Epic Kayaks

Thursday, October 3, 2013

Marathon World Champs '13, Copenhagen

Hi guys,

Just got back from my awesome Eurotrip. In the last week of my trip, I raced in Marathon World Championships in Denmark.  This one was a crazy ride. I got to the course about 5 days early and got my boat all situated. No problems there. Then I raced on Saturday. This year I was in the big-bad senior women's class because I'm 24 and too old for the U23 class. But hey, go big or go home.

Everyone says in marathon kayaking, it's all about the start. At this level, EVERYONE can go hard for 2h.  The start is where you find your pack and therefore, your section on the finish list. It just comes down to staying with your girls, and out sprinting them at the finish... provided nothing catastrophic happens. Lucky for me, I'd been training for sprint all summer, so I felt confident about my start. 

I was positioned at the start line just to the right of one of the top Italian girls. She was sure to come in top 10, so I was thinking as long as I could stick with her, I'd be set. 2 places down on my right was also Emilie Fournel, Canada's Olympic 200m K1 woman. She'd have an insane start for sure. Here's what happened:

The starter yells readygo (it comes out as one word), and we're off. I keep my cool. In reality, marathon starts are not like traditional sprints at all. You go stupid hard, of course, but it takes way more smarts and there are way more factors than the typical sprint-down-a-safe-straight-line-of-buoys. I do what I know best and immediately start latching onto any wake going my direction. It works. I have an amazing start, and I'm really proud of it. About 2k into the first lap, I find myself in the middle of the field with a small group of a Russian woman, a Czech woman, and me. I'm attached to the Russian woman's left side wake and refuse to let go as we head towards the first portage. All of a sudden, my boat takes a huge U-turn towards the Russian boat. "What is going on?"

Stuck in a moment of panic, I do the best I can to control my boat. I look down to see my left rudder cable has split in 2. I am one of those catastrophic cases; it's a pretty heart breaking moment. The rest of the field passes me as my thoughts race, and I try to figure out what to do next. It's still so early in the race. I stomp down on the remaining pieces of my rudder cables with my heels.  As a result, my knees are in my chest, but this gives me enough control of my boat to slowly paddle somewhat straight into the dock of the portage.

I sprint my boat up to the grassy part of shore, throw my footboard out of the boat, and inspect the damage. I attach the two lose pieces of rudder cable back together, look around, and mentally do the 'do I quit? Do I keep going?' thing. At this point I'm very much in last, but I toss my boat on my shoulder and keep going. I figured I'd debate the stop/keep going thing in my head while I'm moving. It's so early in the race, I'm pretty frantic about how unlucky the situation has turned out.

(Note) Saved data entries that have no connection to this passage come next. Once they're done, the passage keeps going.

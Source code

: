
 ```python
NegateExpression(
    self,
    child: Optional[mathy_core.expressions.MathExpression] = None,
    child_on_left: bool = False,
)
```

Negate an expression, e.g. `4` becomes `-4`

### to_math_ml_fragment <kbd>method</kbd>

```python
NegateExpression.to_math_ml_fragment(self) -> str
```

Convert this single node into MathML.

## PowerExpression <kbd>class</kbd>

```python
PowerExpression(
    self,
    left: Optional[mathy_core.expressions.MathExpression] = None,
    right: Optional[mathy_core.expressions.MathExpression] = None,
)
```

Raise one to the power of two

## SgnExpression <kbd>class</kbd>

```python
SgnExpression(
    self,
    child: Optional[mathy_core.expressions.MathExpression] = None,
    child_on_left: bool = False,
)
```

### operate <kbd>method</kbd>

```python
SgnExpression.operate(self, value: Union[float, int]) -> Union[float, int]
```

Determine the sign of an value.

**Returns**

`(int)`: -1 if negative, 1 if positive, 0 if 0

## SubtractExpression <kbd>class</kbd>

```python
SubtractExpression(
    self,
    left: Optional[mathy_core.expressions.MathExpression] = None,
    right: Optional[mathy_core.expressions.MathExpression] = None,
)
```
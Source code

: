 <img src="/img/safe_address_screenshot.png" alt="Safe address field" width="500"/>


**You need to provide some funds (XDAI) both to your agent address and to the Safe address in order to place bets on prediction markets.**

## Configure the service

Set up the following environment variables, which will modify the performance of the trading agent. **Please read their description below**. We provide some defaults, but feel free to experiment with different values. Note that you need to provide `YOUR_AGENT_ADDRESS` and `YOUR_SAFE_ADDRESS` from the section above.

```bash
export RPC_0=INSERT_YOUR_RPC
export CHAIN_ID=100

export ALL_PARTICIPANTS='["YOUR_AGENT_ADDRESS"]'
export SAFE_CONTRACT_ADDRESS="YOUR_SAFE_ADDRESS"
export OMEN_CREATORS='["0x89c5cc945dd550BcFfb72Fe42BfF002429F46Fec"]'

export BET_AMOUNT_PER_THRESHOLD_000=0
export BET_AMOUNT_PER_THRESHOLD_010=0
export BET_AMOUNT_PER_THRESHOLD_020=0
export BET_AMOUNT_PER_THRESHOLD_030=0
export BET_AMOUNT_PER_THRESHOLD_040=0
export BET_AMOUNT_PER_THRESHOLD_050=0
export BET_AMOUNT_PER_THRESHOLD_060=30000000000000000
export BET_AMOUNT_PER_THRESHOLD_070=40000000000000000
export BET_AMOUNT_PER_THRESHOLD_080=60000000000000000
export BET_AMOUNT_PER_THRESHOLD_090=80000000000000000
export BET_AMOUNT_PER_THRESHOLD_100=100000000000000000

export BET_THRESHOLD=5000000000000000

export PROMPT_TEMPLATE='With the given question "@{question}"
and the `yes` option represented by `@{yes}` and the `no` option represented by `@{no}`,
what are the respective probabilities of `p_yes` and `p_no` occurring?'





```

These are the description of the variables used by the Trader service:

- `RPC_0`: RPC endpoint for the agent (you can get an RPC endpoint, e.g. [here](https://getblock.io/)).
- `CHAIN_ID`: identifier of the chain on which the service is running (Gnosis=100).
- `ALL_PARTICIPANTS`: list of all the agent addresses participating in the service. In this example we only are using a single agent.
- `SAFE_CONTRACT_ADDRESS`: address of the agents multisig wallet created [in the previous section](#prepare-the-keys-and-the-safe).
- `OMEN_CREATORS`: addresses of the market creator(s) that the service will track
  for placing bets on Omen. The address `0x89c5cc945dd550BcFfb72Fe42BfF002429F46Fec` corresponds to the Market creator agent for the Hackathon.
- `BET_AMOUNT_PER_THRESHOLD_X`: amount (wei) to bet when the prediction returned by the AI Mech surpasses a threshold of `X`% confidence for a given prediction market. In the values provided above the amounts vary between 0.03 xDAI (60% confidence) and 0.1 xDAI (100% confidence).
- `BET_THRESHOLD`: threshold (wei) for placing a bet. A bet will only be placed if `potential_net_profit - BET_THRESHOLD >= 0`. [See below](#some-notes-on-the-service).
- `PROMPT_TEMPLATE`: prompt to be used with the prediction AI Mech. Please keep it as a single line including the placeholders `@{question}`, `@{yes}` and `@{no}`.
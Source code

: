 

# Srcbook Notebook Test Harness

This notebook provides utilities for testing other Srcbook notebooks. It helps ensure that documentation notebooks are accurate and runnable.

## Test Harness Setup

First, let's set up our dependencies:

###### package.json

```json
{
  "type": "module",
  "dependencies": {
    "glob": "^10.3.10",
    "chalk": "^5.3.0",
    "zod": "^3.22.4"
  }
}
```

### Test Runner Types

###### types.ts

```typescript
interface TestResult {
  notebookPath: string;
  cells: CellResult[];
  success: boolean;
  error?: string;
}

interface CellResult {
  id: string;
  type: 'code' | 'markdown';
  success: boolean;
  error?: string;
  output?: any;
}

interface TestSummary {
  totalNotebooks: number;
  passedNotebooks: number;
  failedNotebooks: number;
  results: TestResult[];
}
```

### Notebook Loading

I calm myself and start catching a girl ahead of me. I storm pass her angrily and head up to the next. My confidence is high and I'm willing to make the best of the situation. Then the cable comes apart again some where in lap 4 (of 6). It breaks my spirits; a chase boat has to come save me because I'm in the middle of the course. They fix it for me, and I head around the buoy turn and up to the next portage. I yell for duck tape and wrap the hell out of that cable in the grass of the portage. At this point I'm way out the back, but still unfamiliar with how to quit. I can't help but keep trudging on. I finish. Without enough time left in the race to climb the ranks again.

There are a few things I took from this adventure which make me glad I never just called it quits. 1 EXPEIRENCE. As all of my surfski buddies know, distance paddling is entirely about experience, and so, I think it's best to take advantage of any opportunity to be out there. Racing. Even if your results wont show your fight. 2. MENTAL STRENGTH/SANITY. In a long race like this, anything can happen.

So often at races we see paddlers leave the race for the smallest of reasons: they fall back a bit, realize they wont podium, and quit. In the men's race later the same day as mine, I saw the lead guy of the front pack hit paddles with the man on his left and get pitched out of boat. Even watching from shore, it felt like a painfully slow wait for the chase boat to come pick him up.  He was first; he had a solid shot at the gold. They helped him back into his boat, and he stormed off with more fire than I've ever seen in a racer. He made it back from DFL (30th) to 11th. Respect! That takes huge guts, focus, determination: mental strength. Watching his race, I felt justified for finishing mine. He's probably my favorite racer of World Champs. No quitties; never.

I hope that my results this year, keep me subtle for next year. Battling these uncontrollable gave me a personal look at my own strength. I'll come out with fire next year; I know it because I already feel it. And they won't see it coming.